### Exercise requirements
An exact copy of the data is required, with no pictures in it.

BEGIN Dataset extract

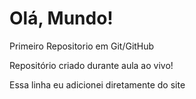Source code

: # Olá, Mundo!
 Primeiro Repositorio em Git/GitHub

Repositório criado durante aula ao vivo!

Essa linha eu adicionei diretamente do site
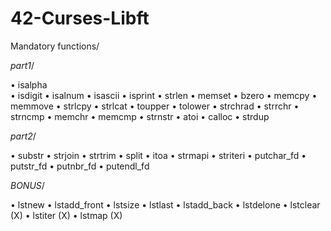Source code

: # 42-Curses-Libft

Mandatory functions/

_part1_/

• isalpha   
• isdigit
• isalnum
• isascii
• isprint
• strlen
• memset
• bzero
• memcpy
• memmove
• strlcpy
• strlcat
• toupper
• tolower
• strchrad
• strrchr
• strncmp
• memchr
• memcmp
• strnstr
• atoi
• calloc
• strdup

_part2_/

• substr
• strjoin
• strtrim
• split
• itoa
• strmapi
• striteri
• putchar_fd
• putstr_fd
• putnbr_fd
• putendl_fd

_BONUS_/

• lstnew
• lstadd_front
• lstsize 
• lstlast
• lstadd_back
• lstdelone
• lstclear (X)
• lstiter (X)
• lstmap (X)

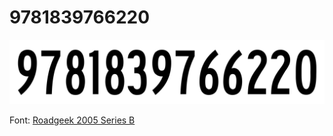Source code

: # 9781839766220

![9781839766220](9781839766220.png)

Font: [Roadgeek 2005 Series B](https://www.fontspace.com/get/font/BWPB)
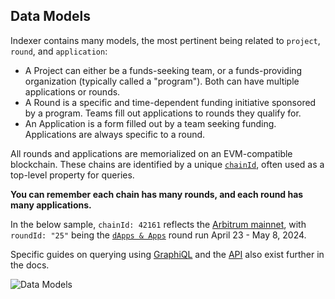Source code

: ## Data Models

Indexer contains many models, the most pertinent being related to
 `project`, `round`, and `application`:
* A Project can either be a funds-seeking team, or a funds-providing
  organization (typically called a "program"). Both can have multiple 
  applications or rounds.
* A Round is a specific and time-dependent funding initiative sponsored
  by a program. Teams fill out applications to rounds they qualify for.
* An Application is a form filled out by a team seeking funding.
  Applications are always specific to a round.

All rounds and applications are memorialized on an EVM-compatible
blockchain. These chains are identified by a unique
[`chainId`](https://chainlist.org/), often used as a top-level property for
queries. 

**You can remember each chain has many rounds, and each round has
many applications.**

In the below sample, `chainId: 42161` reflects the 
[Arbitrum mainnet](https://chainlist.org/?search=arbitrum), with
`roundId: "25"` being the
[`dApps & Apps`](https://explorer.gitcoin.co/#/round/42161/25) round run 
April 23 - May 8, 2024.

Specific guides on querying using [GraphiQL](/indexer/graphiql) and the 
[API](/indexer/api) also exist further in the docs.

![Data Models](https://i.imgur.com/AJ2Vd7W.png)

END Dataset extract

### Task solution
Source code

: # Olá, Mundo!
 Primeiro Repositorio em Git/GitHub

Repositório criado durante aula ao vivo!

Essa linha eu adicionei diretamente do site
Source code

: # 42-Curses-Libft

Mandatory functions/

_part1_/

• isalpha   
• isdigit
• isalnum
• isascii
• isprint
• strlen
• memset
• bzero
• memcpy
• memmove
• strlcpy
• strlcat
• toupper
• tolower
• strchrad
• strrchr
• strncmp
• memchr
• memcmp
• strnstr
• atoi
• calloc
• strdup

_part2_/

• substr
• strjoin
• strtrim
• split
• itoa
• strmapi
• striteri
• putchar_fd
• putstr_fd
• putnbr_fd
• putendl_fd

_BONUS_/

• lstnew
• lstadd_front
• lstsize 
• lstlast
• lstadd_back
• lstdelone
• lstclear (X)
• lstiter (X)
• lstmap (X)

Source code

: # 9781839766220

![9781839766220](9781839766220.png)

Font: [Roadgeek 2005 Series B](https://www.fontspace.com/get/font/BWPB)
Source code

: ## Data Models

Indexer contains many models, the most pertinent being related to
 `project`, `round`, and `application`:
* A Project can either be a funds-seeking team, or a funds-providing
  organization (typically called a "program"). Both can have multiple 
  applications or rounds.
* A Round is a specific and time-dependent funding initiative sponsored
  by a program. Teams fill out applications to rounds they qualify for.
* An Application is a form filled out by a team seeking funding.
  Applications are always specific to a round.

All rounds and applications are memorialized on an EVM-compatible
blockchain. These chains are identified by a unique
[`chainId`](https://chainlist.org/), often used as a top-level property for
queries. 

**You can remember each chain has many rounds, and each round has
many applications.**

In the below sample, `chainId: 42161` reflects the 
[Arbitrum mainnet](https://chainlist.org/?search=arbitrum), with
`roundId: "25"` being the
[`dApps & Apps`](https://explorer.gitcoin.co/#/round/42161/25) round run 
April 23 - May 8, 2024.

Specific guides on querying using [GraphiQL](/indexer/graphiql) and the 
[API](/indexer/api) also exist further in the docs.

![Data Models](https://i.imgur.com/AJ2Vd7W.png)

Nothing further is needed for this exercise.